Reconstruction of asteroid spin states from Gaia DR2 photometry

Reconstruction of asteroid spin states from Gaia DR2 photometry

J. Ďurech Astronomical Institute, Faculty of Mathematics and Physics, Charles University, V Holešovičkách 2, 180 00 Prague 8, Czech Republic
durech@sirrah.troja.mff.cuni.cz
   J. Hanuš Astronomical Institute, Faculty of Mathematics and Physics, Charles University, V Holešovičkách 2, 180 00 Prague 8, Czech Republic
durech@sirrah.troja.mff.cuni.cz
Received ?; accepted ?
Key Words.:
Minor planets, asteroids: general, Methods: data analysis, Techniques: photometric
Abstract

Context:In addition to stellar data, Gaia Data Release 2 (DR2) also contains accurate astrometry and photometry of about 14,000 asteroids covering 22 months of observations.

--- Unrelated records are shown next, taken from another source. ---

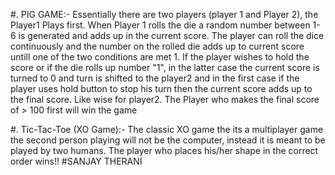 

#. PIG GAME:- Essentially there are two players (player 1 and Player 2), the Player1 Plays first. When Player 1 rolls the die a random number between 1-6 is generated and adds up in the current score. The player can roll the dice continuously and the number on the rolled die adds up to current score untill one of the two conditions are met 1. If the player wishes to hold the score or if the die rolls up number "1", in the latter case the current score is turned to 0 and turn is shifted to the player2 and in the first case if the player uses hold button to stop his turn then the current score adds up to the final score. Like wise for player2. The Player who makes the final score of > 100 first will win the game

#. Tic-Tac-Toe (XO Game):- The classic XO game the its a multiplayer game the second person playing will not be the computer, instead it is meant to be played by two humans. The player who places his/her shape in the correct order wins!!
#SANJAY THERANI
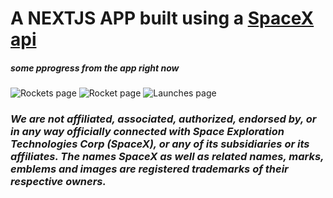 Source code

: # A **NEXTJS APP** built using a [SpaceX api](https://github.com/r-spacex/SpaceX-API/tree/master)

##### some pprogress from the app right now

![Rockets page](nextl/spacex/public/rockets.png)
![Rocket page](nextl/spacex/public/rocket.png)
![Launches page](nextl/spacex/public/launches.png)


### *We are not affiliated, associated, authorized, endorsed by, or in any way officially connected with Space Exploration Technologies Corp (SpaceX), or any of its subsidiaries or its affiliates. The names SpaceX as well as related names, marks, emblems and images are registered trademarks of their respective owners.* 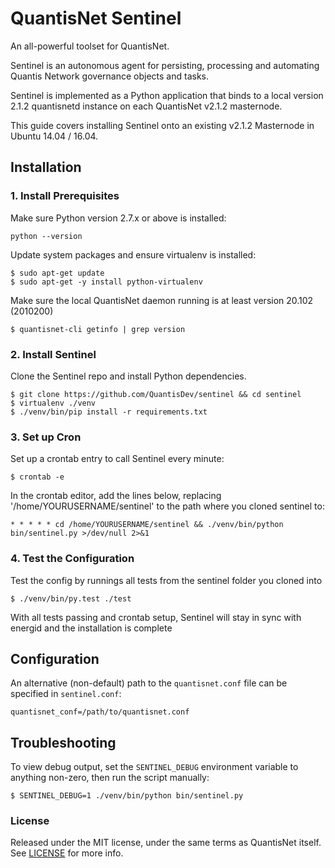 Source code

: # QuantisNet Sentinel

An all-powerful toolset for QuantisNet.

Sentinel is an autonomous agent for persisting, processing and automating Quantis Network governance objects and tasks.

Sentinel is implemented as a Python application that binds to a local version 2.1.2 quantisnetd instance on each QuantisNet v2.1.2 masternode.

This guide covers installing Sentinel onto an existing v2.1.2 Masternode in Ubuntu 14.04 / 16.04.

## Installation

### 1. Install Prerequisites

Make sure Python version 2.7.x or above is installed:

    python --version

Update system packages and ensure virtualenv is installed:

    $ sudo apt-get update
    $ sudo apt-get -y install python-virtualenv

Make sure the local QuantisNet daemon running is at least version 20.102 (2010200)

    $ quantisnet-cli getinfo | grep version

### 2. Install Sentinel

Clone the Sentinel repo and install Python dependencies.

    $ git clone https://github.com/QuantisDev/sentinel && cd sentinel
    $ virtualenv ./venv
    $ ./venv/bin/pip install -r requirements.txt

### 3. Set up Cron

Set up a crontab entry to call Sentinel every minute:

    $ crontab -e

In the crontab editor, add the lines below, replacing '/home/YOURUSERNAME/sentinel' to the path where you cloned sentinel to:

    * * * * * cd /home/YOURUSERNAME/sentinel && ./venv/bin/python bin/sentinel.py >/dev/null 2>&1

### 4. Test the Configuration

Test the config by runnings all tests from the sentinel folder you cloned into

    $ ./venv/bin/py.test ./test

With all tests passing and crontab setup, Sentinel will stay in sync with energid and the installation is complete

## Configuration

An alternative (non-default) path to the `quantisnet.conf` file can be specified in `sentinel.conf`:

    quantisnet_conf=/path/to/quantisnet.conf

## Troubleshooting

To view debug output, set the `SENTINEL_DEBUG` environment variable to anything non-zero, then run the script manually:

    $ SENTINEL_DEBUG=1 ./venv/bin/python bin/sentinel.py

### License

Released under the MIT license, under the same terms as QuantisNet itself. See [LICENSE](LICENSE) for more info.
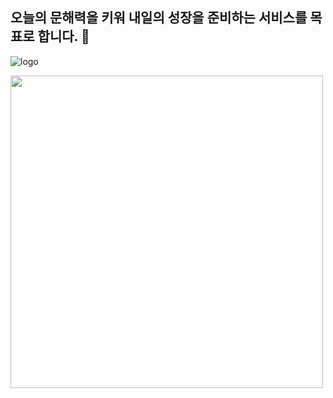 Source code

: ## 오늘의 문해력을 키워 내일의 성장을 준비하는 서비스를 목표로 합니다. 👋

![logo](https://github.com/user-attachments/assets/dacabc4e-7b7c-4736-8e77-df7faaa4f83a)

<img width="500" src="https://github.com/user-attachments/assets/dd3ebaba-e5ba-4e5d-943a-aa10de3e75a2">
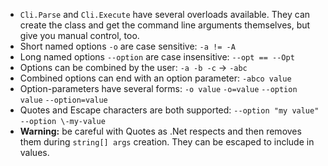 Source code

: * `Cli.Parse` and `Cli.Execute` have several overloads available. They can create the class and get the command line arguments themselves, but give you manual control, too.
* Short named options `-o` are case sensitive: `-a != -A`
* Long named options `--option` are case insensitive: `--opt == --Opt`
* Options can be combined by the user: `-a -b -c` -> `-abc`
* Combined options can end with an option parameter: `-abco value`
* Option-parameters have several forms: `-o value` `-o=value` `--option value` `--option=value`
* Quotes and Escape characters are both supported: `--option "my value"` `--option \-my-value`
* **Warning:** be careful with Quotes as .Net respects and then removes them during `string[] args` creation. They can be escaped to include in values. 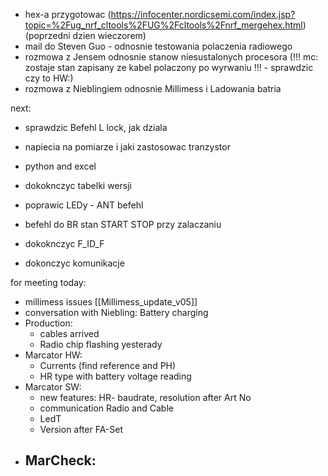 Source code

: - hex-a przygotowac (https://infocenter.nordicsemi.com/index.jsp?topic=%2Fug_nrf_cltools%2FUG%2Fcltools%2Fnrf_mergehex.html) (poprzedni dzien wieczorem)
- mail do Steven Guo - odnosnie testowania polaczenia radiowego
- rozmowa z Jensem odnosnie stanow niesustalonych procesora (!!! mc: zostaje stan zapisany ze kabel polaczony po wyrwaniu !!! - sprawdzic czy to HW:)
- rozmowa z Nieblingiem odnosnie Millimess i Ladowania batria


next:
- sprawdzic Befehl L lock, jak dziala
-  napiecia na pomiarze i jaki zastosowac tranzystor
- python and excel
- dokoknczyc tabelki wersji
- poprawic LEDy - ANT befehl
- befehl do BR stan START STOP przy zalaczaniu

- dokoknczyc F_ID_F
- dokonczyc komunikacje






for meeting today:
- millimess issues [[Millimess_update_v05]]
- conversation with Niebling: Battery charging
- Production: 
	- cables arrived
	- Radio chip flashing yesterady
- Marcator HW:
	- Currents (find reference and PH)
	- HR type with battery voltage reading
- Marcator SW:
	- new features: HR- baudrate, resolution after Art No
	- communication Radio and Cable
	- LedT
	- Version after FA-Set
- MarCheck:
	-  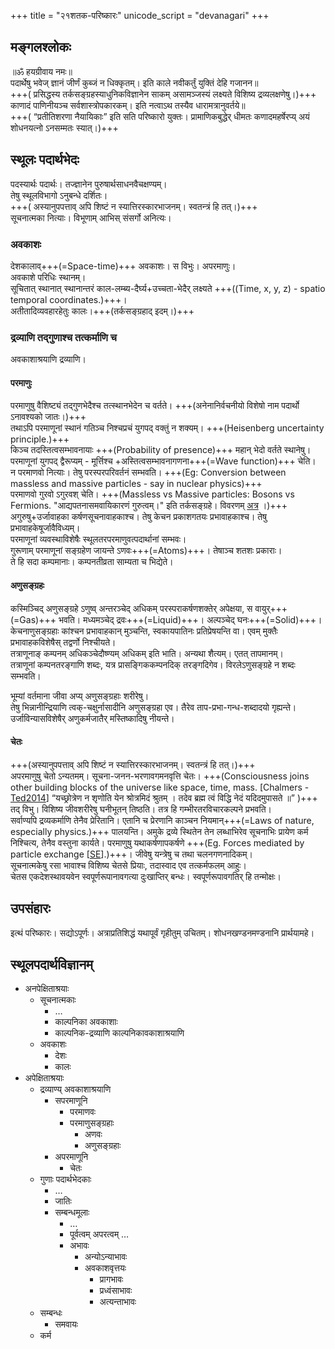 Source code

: +++
title = "२१शतक-परिष्कारः"
unicode_script = "devanagari"
+++

## मङ्गलश्लोकः
॥ॐ हयग्रीवाय नमः॥  
पदार्थेषु भवेज् ज्ञानं जीर्णं कुब्जं न धिक्कृतम्। इति काले नवीकर्तुं युक्तिं देहि गजानन॥  
+++( प्रसिद्धस्य तर्कसङ्ग्रहस्याधुनिकविज्ञानेन साकम् असामञ्जस्यं लक्ष्यते विशिष्य द्रव्यलक्षणेषु।)+++  
काणादं पाणिनीयञ्च सर्वशास्त्रोपकारकम्। इति नत्वाऽथ तस्यैव धारामत्रानुवर्तये॥  
+++( “प्रतीतिशरणा नैयायिकाः” इति सति परिष्कारो युक्तः। प्रामाणिकबुद्धेर् धीमतः कणादमहर्षेरप्य् अयं शोधनयत्नो ऽनसम्मतः स्यात्।)+++

## स्थूलः‌ पदार्थभेदः
पदस्यार्थः पदार्थः। तज्ज्ञानेन पुरुषार्थसाधनवैचक्षण्यम्।  
तेषु स्थूलविभागो ऽनुबन्धे दर्शितः।  
+++( अस्यानुपपत्ताव् अपि शिष्टं न स्यात्तिरस्कारभाजनम्। स्वतन्त्रं हि तत्।)+++  
सूचनात्मका नित्याः। विभूणाम् आभिस् संसर्गो अनित्यः।  

### अवकाशः
देशकालाव्+++(=Space-time)+++ अवकाशः। स विभुः। अपरमाणुः।  
अवकाशे परिधिः स्थानम्।  
सूचितात् स्थानात् स्थानान्तरं काल-लम्ब्य-दैर्घ्य+उच्चता-भेदैर् लक्ष्यते +++((Time, x, y, z) - spatio temporal coordinates.)+++।  
अतीतादिव्यवहारहेतुः कालः।+++(तर्कसङ्ग्रहाद् इदम्।)+++  

### द्रव्याणि तद्गुणाश्च तत्कर्माणि च
अवकाशाश्रयाणि द्रव्याणि।  

#### परमाणुः
परमाणुषु वैशिष्ट्यं तद्गुणभेदैश्च तत्स्थानभेदेन च वर्तते। +++(अनेनानिर्वचनीयो विशेषो नाम पदार्थो ऽनावश्यको जातः।)+++  
तथाऽपि परमाणूनां स्थानं गतिञ्च निश्चप्रचं युगपद् वक्तुं न शक्यम्। +++(Heisenberg uncertainty principle.)+++  
किञ्च तदस्तित्वसम्भावनायाः +++(Probability of presence)+++ महान् भेदो वर्तते स्थानेषु।   
परमाणूनां युगपद् द्वैरूप्यम् - मूर्त्तिश्च +अस्तित्वसम्भावनागणना+++(=Wave function)+++ चेति।  
न परमाणवो नित्याः। तेषु परस्परपरिवर्तनं सम्भवति। +++(Eg: Conversion between massless and massive particles - say in nuclear physics)+++  
परमाणवो गुरवो ऽगुरवश् चेति। +++(Massless vs Massive particles: Bosons vs Fermions. "आद्यपतनासमवायिकारणं गुरुत्वम्।" इति तर्कसङ्ग्रहे। विवरणम् [अत्र](https://www.youtube.com/watch?v=LIJSBjxD1l0&feature=youtu.be&list=PL7_6YPlfLKeRttlUiKQFoIpM1eNhyhUmt&t=1461) ।)+++  
अगुरुषु+उर्जावाहका कर्षणसूचनावाहकाश्च। तेषु केचन प्रकाशगतयः प्रभावाहकाश्च। तेषु प्रभावाहकेषूर्जावैविध्यम्।  
परमाणूनां व्यवस्थाविशेषैः स्थूलतरपरमाणुवत्पदार्थानां सम्भवः।  
गुरूणाम् परमाणूनां‌ सङ्ग्रहेण जायन्ते ऽणवः+++(=Atoms)+++। तेषाञ्च शतशः प्रकाराः।  
ते हि सदा कम्पमानाः। कम्पनतीव्रता साम्यता च भिद्येते।  

#### अणुसङ्ग्रहः
कस्मिञ्चिद् अणुसङ्ग्रहे ऽणुष्व् अन्तरञ्चेद् अधिकम् परस्पराकर्षणशक्तेर् अपेक्षया, स वायुर्+++(=Gas)+++ भवति। मध्यमञ्चेद् द्रवः+++(=Liquid)+++। अल्पञ्चेद् घनः+++(=Solid)+++।  
केचनाणुसङ्ग्रहाः कांश्चन प्रभावाहकान् मुञ्चन्ति, स्वकायपातिनः प्रतिप्रेषयन्ति वा। एवम् मुक्तैः प्रभावाहकविशेषैस् तद्वर्णो निश्चीयते।  
तत्राणूनाङ् कम्पनम् अधिकञ्चेदौष्ण्यम् अधिकम् इति भाति। अन्यथा शैत्यम्। एतत् तापमानम्।  
तत्राणूनां कम्पनतरङ्गाणि शब्दः, यत्र प्रासङ्गिककम्पनदिक् तरङ्गदिगेव। विरलेऽणुसङ्ग्रहे न शब्दः सम्भवति।  

भूम्यां वर्तमाना जीवा अप्य् अणुसङ्ग्रहाः शरीरेषु।  
तेषु भिन्नानीन्द्रियाणि त्वक्-चक्षुर्नासादीनि अणुसङ्ग्रहा एव। तैरेव ताप-प्रभा-गन्ध-शब्दादयो गृह्यन्ते। उर्जाविन्यासविशेषैर् अणुकर्मजातैर् मस्तिष्कादिषु नीयन्ते।  

#### चेतः
+++(अस्यानुपपत्ताव् अपि शिष्टं न स्यात्तिरस्कारभाजनम्। स्वतन्त्रं हि तत्।)+++  
अपरमाणुषु चेतो ऽन्यतमम्। सूचना-जनन-भरणावगमनवृत्ति चेतः। +++(Consciousness joins other building blocks of the universe like space, time, mass. [Chalmers - [Ted2014](https://blog.ted.com/the-hard-problem-of-consciousness-david-chalmers-at-ted2014/)] “यच्छ्रोत्रेण न शृणोति येन श्रोत्रमिदं श्रुतम् । तदेव ब्रह्म त्वं विद्धि नेदं यदिदमुपासते ॥” )+++  
तद् विभु। विशिष्य जीवशरीरेषु घनीभूतन् तिष्ठति। तत्र हि गम्भीरतरविचारकल्पने प्रभवति।  
सर्वाण्यपि द्रव्यकर्माणि तेनैव प्रेरितानि। एतानि च प्रेरणानि काञ्चन नियमान्+++(=Laws of nature, especially physics.)+++ पालयन्ति। अमुके द्रव्ये स्थितेन तेन लब्धाभिरेव सूचनाभिः प्रायेण कर्म निश्चित्य, तेनैव वस्तुना कार्यते। परमाणुषु यथाकर्षणापकर्षणे +++(Eg. Forces mediated by particle exchange [[SE](https://physics.stackexchange.com/questions/189605/how-does-a-photon-mediate-both-electric-attraction-and-repulsion)].)+++। जीवेषु यन्त्रेषु च तथा चलनगणनादिकम्।  
सूचनात्मकेषु रसा भावाश्च विशिष्य चेतसे प्रियाः, तदास्वाद एव तत्कर्मफलम् आहुः।  
चेतस एकदेशस्थावयवेन स्वपूर्णरूपानावगत्या दुःखाप्तिर् बन्धः। स्वपूर्णरूपावगतिर् हि तन्मोक्षः।  

## उपसंहारः
इत्थं‌ परिष्कारः। सद्योऽपूर्णः। अत्राप्रतिशिद्धं यथापूर्वं गृहीतुम् उचितम्। शोधनखण्डनमण्डनानि प्रार्थयामहे।  


## स्थूलपदार्थविज्ञानम्

*   अनपेक्षिताश्रयाः
    *   सूचनात्मकाः
        *   …
        *   काल्पनिका अवकाशाः
        *   काल्पनिक-द्रव्याणि काल्पनिकावकाशाश्रयाणि
    *   अवकाशः
        *   देशः
        *   कालः
*   अपेक्षिताश्रयाः
    *   द्रव्याण्य् अवकाशाश्रयाणि
        *   सपरमाणूनि
            *   परमाणवः
            *   परमाणुसङ्ग्रहाः
                *   अणवः
                *   अणुसङ्ग्रहाः
        *   अपरमाणूनि
            *   चेतः
    *   गुणाः पदार्थभेदकाः
        *   …
        *   जातिः
        *   सम्बन्धमूलाः
            *   …
            *   पूर्वत्वम् अपरत्वम् …
            *   अभावः
                *   अन्योऽन्याभावः
                *   अवकाशवृत्तयः
                    *   प्रागभावः
                    *   प्रध्वंसाभावः
                    *   अत्यन्ताभावः
    *   सम्बन्धः
        *   समवायः
    *   कर्म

Aims:We used Gaia asteroid photometry to reconstruct rotation periods, spin axis directions, and the coarse shapes of a subset of asteroids with enough observations. One of our aims was to test the reliability of the models with respect to the number of data points and to check the consistency of these models with independent data. Another aim was to produce new asteroid models to enlarge the sample of asteroids with known spin and shape.

Methods:We used the lightcurve inversion method to scan the period and pole parameter space to create final shape models that best reproduce the observed data. To search for the sidereal rotation period, we also used a simpler model of a geometrically scattering triaxial ellipsoid.

Results:By processing about 5400 asteroids with at least ten observations in DR2, we derived models for 173 asteroids, 129 of which are new. Models of the remaining asteroids were already known from the inversion of independent data, and we used them for verification and error estimation. We also compared the formally best rotation periods based on Gaia data with those derived from dense lightcurves.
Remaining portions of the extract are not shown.